Pour le chef économiste de Raiffeisen, Fredy Hasenmaile, si la hausse des prix continue de ralentir en Suisse, s'appuyant sur l'inflation sous-jacente c'est-à-dire sans les produits frais et saisonniers ainsi que l'énergie et les carburants à 1,5%, cela ne va pas durer. "La hausse à venir des loyers pèsera sur les locataires dès octobre et sera visible dans les chiffres de l'inflation dès novembre". L'expert souligne que les hausses de loyers deviendront le principal moteur du renchérissement, qui devrait dépasser à nouveau le seuil des 2%, avant de redescendre sous cette barre début 2024.

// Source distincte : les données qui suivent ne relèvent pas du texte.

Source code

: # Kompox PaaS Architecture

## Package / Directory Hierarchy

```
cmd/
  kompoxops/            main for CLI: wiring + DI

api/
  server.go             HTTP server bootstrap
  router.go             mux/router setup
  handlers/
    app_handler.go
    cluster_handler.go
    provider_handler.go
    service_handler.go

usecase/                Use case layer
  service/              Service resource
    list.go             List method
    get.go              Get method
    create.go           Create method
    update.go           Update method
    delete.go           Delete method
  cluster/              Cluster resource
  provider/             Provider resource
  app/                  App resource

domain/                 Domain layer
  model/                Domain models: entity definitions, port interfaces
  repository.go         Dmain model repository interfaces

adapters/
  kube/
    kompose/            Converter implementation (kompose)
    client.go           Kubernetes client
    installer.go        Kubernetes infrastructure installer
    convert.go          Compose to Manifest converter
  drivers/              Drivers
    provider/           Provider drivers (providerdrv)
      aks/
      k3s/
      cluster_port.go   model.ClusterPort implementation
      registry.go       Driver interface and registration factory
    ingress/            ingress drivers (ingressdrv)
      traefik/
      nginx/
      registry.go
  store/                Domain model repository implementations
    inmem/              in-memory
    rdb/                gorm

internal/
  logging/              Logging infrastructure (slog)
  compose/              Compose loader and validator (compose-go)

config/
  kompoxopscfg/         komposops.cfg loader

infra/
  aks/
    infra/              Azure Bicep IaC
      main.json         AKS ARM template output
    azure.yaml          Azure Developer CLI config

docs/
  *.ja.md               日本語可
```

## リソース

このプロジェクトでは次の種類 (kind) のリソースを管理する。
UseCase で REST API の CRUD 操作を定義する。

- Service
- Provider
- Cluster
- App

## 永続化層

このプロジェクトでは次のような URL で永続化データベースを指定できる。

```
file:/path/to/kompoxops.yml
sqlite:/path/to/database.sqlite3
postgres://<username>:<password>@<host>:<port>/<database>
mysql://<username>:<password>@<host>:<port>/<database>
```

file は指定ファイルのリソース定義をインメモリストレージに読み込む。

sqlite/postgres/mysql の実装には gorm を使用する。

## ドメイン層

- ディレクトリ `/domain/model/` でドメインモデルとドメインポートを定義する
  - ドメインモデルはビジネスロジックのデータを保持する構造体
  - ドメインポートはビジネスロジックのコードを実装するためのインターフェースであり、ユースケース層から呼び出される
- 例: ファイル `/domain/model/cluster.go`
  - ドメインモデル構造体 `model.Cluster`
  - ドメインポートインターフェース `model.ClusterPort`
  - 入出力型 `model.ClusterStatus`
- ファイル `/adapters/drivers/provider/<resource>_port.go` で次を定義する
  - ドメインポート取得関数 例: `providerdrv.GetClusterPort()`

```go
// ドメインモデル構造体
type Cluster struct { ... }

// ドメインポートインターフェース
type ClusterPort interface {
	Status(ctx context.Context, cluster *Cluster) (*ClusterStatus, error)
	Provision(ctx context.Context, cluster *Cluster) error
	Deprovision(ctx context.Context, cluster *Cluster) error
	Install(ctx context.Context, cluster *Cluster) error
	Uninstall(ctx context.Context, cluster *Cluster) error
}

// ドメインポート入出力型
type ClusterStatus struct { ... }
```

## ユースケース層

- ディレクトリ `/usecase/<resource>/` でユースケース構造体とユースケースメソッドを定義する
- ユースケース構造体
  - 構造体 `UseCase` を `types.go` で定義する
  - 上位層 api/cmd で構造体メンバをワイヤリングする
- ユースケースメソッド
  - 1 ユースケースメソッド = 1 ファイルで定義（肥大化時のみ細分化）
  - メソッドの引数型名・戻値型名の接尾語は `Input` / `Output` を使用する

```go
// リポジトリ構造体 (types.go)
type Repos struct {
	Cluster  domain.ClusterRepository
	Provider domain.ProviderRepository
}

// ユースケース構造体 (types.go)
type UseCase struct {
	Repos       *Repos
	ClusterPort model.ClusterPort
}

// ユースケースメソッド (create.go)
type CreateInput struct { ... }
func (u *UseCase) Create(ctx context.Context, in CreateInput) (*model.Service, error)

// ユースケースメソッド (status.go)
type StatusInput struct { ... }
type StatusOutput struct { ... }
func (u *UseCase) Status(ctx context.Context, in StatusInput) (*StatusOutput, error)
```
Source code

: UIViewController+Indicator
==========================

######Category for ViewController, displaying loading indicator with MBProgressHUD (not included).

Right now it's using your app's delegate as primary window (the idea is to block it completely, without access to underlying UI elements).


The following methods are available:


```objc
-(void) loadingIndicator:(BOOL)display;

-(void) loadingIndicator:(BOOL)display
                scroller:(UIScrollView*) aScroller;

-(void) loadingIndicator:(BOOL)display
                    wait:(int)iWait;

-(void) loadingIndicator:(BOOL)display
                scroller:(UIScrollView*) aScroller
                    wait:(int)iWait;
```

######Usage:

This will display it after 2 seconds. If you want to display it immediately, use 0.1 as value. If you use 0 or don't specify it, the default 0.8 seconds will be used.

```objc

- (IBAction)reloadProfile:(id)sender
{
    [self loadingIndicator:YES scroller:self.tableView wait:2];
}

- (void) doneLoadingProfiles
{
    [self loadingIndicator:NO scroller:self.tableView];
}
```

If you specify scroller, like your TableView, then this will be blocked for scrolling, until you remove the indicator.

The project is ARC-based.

"Il est trop tôt pour siffler la fin de l'alerte", a ajouté M. Stucki de la SGKB, pour qui, également, l'inflation remontera à 2% début 2024, lorsque les loyers et les prix de l'électricité seront pris en compte.

Inflation domestique

Le mois dernier, les prix des produits indigènes ont grimpé de 2,2% quand ceux importés de l'étranger ont reculé de 0,3%. Ce qui fait dire à la banque privée Pictet que "malgré la hausse des prix dans le domaine de l'énergie importée, l'inflation domestique reste la principale source" de ce phénomène en Suisse. Et cela va se poursuivre dans les prochains temps, selon l'établissement qui anticipe un renchérissement de 2,1% en 2023 puis de 1,3% l'an prochain. L'établissement table sur un dernier relèvement à hauteur de 25 points de base de la part de la Banque nationale suisse cette année.

De son côté, Karsten Junius, chef économiste de la banque J. Safra Sarasin, juge les données plutôt réjouissantes. Entre juillet et août, l'inflation sous-jacente n'a grappillé que 0,2%, car les prix des services n'ont pas du tout augmenté. "Cela indique une pression salariale très faible et un bon ancrage des anticipations inflationnistes". L'expert ne voit donc pas de spirale prix-salaires pouvant conduire à une surchauffe économique et ne prévoit pas de nouvelle hausse des taux par la BNS en septembre.

L'an dernier, l'inflation s'est établie à 2,8% dans le pays. Le gardien du franc, qui a relevé ses taux afin de juguler l'augmentation des prix comme ses homologues de la zone euro et des Etats-Unis, table sur 2,2% cette année et en 2024, sous réserve d'un taux directeur inchangé.